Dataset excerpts
- - -

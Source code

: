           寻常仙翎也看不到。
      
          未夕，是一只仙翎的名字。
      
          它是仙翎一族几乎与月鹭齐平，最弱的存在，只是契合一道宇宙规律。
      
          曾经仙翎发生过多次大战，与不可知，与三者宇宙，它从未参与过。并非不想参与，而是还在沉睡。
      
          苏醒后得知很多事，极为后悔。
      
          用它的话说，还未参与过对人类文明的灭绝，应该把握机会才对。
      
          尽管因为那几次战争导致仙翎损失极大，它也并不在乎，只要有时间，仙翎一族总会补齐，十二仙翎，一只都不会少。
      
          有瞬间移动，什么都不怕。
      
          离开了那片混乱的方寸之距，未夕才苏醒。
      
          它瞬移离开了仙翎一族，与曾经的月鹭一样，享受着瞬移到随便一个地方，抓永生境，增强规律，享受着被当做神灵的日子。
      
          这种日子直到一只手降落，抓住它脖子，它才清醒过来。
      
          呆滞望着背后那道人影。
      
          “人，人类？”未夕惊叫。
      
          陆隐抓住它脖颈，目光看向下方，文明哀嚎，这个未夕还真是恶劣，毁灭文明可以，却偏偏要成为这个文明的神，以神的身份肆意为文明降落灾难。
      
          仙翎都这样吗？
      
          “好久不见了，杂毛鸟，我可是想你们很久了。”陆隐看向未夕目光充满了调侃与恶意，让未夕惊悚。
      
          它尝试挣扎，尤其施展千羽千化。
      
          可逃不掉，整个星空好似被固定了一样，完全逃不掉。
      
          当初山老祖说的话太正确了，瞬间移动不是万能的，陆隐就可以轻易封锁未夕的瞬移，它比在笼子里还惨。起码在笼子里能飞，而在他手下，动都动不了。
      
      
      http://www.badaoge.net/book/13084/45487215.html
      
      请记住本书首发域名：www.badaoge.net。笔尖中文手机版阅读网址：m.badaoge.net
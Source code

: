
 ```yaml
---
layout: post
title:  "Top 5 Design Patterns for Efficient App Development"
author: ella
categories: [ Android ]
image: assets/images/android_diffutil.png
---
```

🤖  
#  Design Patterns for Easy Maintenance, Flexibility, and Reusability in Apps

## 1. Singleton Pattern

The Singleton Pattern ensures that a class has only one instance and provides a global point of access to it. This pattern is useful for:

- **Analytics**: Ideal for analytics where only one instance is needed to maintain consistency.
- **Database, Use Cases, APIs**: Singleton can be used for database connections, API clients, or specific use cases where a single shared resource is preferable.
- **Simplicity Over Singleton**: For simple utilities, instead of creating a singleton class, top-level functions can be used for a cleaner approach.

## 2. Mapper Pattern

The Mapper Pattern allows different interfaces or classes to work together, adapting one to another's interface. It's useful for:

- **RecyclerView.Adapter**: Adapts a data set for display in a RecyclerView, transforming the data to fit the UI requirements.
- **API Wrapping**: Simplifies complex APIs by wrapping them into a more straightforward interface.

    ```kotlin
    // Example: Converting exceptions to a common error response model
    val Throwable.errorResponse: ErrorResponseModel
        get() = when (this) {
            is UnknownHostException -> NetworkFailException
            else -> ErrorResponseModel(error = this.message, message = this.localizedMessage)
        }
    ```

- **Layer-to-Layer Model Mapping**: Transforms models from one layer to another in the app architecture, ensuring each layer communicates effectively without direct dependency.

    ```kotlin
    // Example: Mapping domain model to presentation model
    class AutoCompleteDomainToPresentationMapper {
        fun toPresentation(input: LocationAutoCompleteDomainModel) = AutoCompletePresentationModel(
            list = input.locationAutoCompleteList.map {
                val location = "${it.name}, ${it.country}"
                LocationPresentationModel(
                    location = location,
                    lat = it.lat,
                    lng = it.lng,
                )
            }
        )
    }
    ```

- - -

- About this task
Within the records above, each line containing "Singleton" is to be returned.

- Completed task
## 1. Singleton Pattern
The Singleton Pattern ensures that a class has only one instance and provides a global point of access to it. This pattern is useful for:
- **Database, Use Cases, APIs**: Singleton can be used for database connections, API clients, or specific use cases where a single shared resource is preferable.
- **Simplicity Over Singleton**: For simple utilities, instead of creating a singleton class, top-level functions can be used for a cleaner approach.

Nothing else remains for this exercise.